Nama lengkapnya adalah Muhammad bin Muslim bin Ubaidillah bin Abdullah Syihab, sedangkan Az-Zuhri adalah nama panggilan yang disematkan oleh para ulama ahli hadits. Selain Az-Zuhri, dalam beberapa literatur beliau juga disebut dengan nama panggilan Abu Bakar Al-Madani.

Az-Zuhri tumbuh menjadi seorang remaja di sebuah kota kecil di antara hijaz dan syam, bernama Ailah. Dan menghabiskan waktu senjanya di Sya’bad hingga beliau wafat di tahun 124 Hijriah dan dimakamkan disana.
Beliau adalah seorang yang kaya lagi dermawan. Beliau memiliki kedudukan yang tinggi di dalam Daulah Bani Umayyah. Allah Subhanahu wa Ta’ala mengaruniakan kepada beliau kecerdasan yang tinggi dan kekuatan hafal yang mengagumkan, dengan itu semua beliau mendapat kedudukan tinggi terutama dalam bidang ilmu hadis, dan kepada beliau bermuaralah ilmu hadis. Beliaulah orang pertama yang membukukan ilmu hadis atas perintah Khalifah Umar bin Abdul Aziz.

Lebih dari 2200 hadits berhasil dihafal oleh Az-Zuhri, dan beberapa diantaranya tertulis dalam kitab Shahih Bukhari dan Shahih muslim. Beberapa ulama pun memujinya dengan pujian bahwa sanad hadits terkuat adalah yang berasal dari jalur Az-Zuhri dari Salim dari Bapaknya.‎

Abu Bakar al-Hudzali mengatakan, “Aku telah duduk bermajelis kepada Hasan al-Bashri dan Ibu Sirin, namun aku tidak melihat seorang pun yang semisal dengan Imam Az-Zuhri.”
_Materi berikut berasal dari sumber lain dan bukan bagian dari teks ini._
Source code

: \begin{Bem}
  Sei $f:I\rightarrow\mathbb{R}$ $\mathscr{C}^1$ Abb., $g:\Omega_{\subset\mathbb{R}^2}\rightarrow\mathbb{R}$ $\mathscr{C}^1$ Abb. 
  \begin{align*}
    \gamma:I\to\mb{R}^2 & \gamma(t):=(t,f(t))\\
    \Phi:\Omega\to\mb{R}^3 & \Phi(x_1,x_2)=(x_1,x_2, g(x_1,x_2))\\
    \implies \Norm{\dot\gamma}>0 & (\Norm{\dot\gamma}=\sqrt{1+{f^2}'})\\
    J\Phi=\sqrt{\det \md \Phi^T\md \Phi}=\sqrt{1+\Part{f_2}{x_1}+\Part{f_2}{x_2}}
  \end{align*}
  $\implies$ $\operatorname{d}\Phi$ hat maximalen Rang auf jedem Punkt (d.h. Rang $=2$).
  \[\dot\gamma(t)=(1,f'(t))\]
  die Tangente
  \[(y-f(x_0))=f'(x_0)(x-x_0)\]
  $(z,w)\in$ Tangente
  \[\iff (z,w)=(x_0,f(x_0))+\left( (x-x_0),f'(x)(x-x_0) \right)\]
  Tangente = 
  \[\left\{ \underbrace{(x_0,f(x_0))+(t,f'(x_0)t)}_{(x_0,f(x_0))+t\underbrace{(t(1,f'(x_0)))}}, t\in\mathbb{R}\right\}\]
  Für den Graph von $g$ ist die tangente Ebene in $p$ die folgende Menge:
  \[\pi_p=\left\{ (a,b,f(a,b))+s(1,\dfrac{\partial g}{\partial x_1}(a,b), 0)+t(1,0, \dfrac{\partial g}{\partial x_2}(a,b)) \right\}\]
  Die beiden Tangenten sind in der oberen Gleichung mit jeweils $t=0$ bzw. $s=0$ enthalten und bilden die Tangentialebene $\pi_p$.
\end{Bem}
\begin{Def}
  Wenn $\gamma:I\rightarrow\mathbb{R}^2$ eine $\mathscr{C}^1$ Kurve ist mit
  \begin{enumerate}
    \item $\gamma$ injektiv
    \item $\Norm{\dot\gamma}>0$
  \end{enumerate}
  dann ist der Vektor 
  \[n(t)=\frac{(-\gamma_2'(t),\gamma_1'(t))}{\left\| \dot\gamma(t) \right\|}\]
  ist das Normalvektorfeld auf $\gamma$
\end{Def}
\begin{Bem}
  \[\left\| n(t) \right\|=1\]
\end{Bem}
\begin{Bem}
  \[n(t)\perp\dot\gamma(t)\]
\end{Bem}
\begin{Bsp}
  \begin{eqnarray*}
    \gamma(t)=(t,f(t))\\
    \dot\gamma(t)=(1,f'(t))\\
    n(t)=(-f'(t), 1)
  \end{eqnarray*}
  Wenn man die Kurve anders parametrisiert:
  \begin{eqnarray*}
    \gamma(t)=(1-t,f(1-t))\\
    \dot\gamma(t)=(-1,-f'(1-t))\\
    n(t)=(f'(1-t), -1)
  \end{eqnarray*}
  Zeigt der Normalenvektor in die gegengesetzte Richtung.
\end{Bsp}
Bila dibandingkan beliau, maka Hasan al-Bashri dan Ibnu Sirin jauh di atas beliau karena mereka adalah termasuk para tabi’in senior, tetapi ilmu adaah semata-mata anugerah dari Allah Subhanahu wa Ta’ala. Allah Subhanahu wa Ta’ala mengaruniakan keutamaan dan rahmat-Nya kepada siapa yang Dia kehendaki.

Guru-guru beliau

Beliau banyak mengambil ilmu dari para tabi’in senior seperti kepada Sayyidut Tabi’in Sa’id bin Musayyib (Said bin Musayyab), Urwah bin Zubair, Al-Qasim bin Muhammad, Anas bin malik, Aban bin utsman bin affan, Ibrahim bin Abdurrahman bin auf, dan Nafi’ Mula Ibnu Umar.
Murid-murid beliau
Sementara itu, beberapa murid ternama beliau antara lain: Imam Malik bin Anas“Imam Daril Hijrah”, Al-Laits, Zaid bin Aslam,  Sufyan bin Uyainah, Umar bin Abdul Aziz, dan Muhammad bin Al-Munkadir.‎

Periwayat Hadits

Az-Zuhri meriwayatkan hadits bersumber dari Abdullah bin Umar, Abdullah bin Ja’far, Shal bin Sa’ad, Urwah bin az-Zubair, Atha’ bin Abi Rabah. Ia juga mempunyai riwayat riwayat yang berasal dari Ubadah bin as-Shamit, Abu Hurairah, Rafi’ bin Khudaij, dan beberapa lainnya.

Imam bukhari berpendapat bahwa sanad az-Zuhri yang paling shahih adalah az-Zuhri, dari Salim, dari ayahnya. Sedangkan Abu Bakar bin Abi Syaibah menyatakan bahwa sanadnya yang paling shahih adalah az-Zuhri, dari Ali bin Husain, dari bapaknya dari kakeknya (Ali bin Abi Thalib)”.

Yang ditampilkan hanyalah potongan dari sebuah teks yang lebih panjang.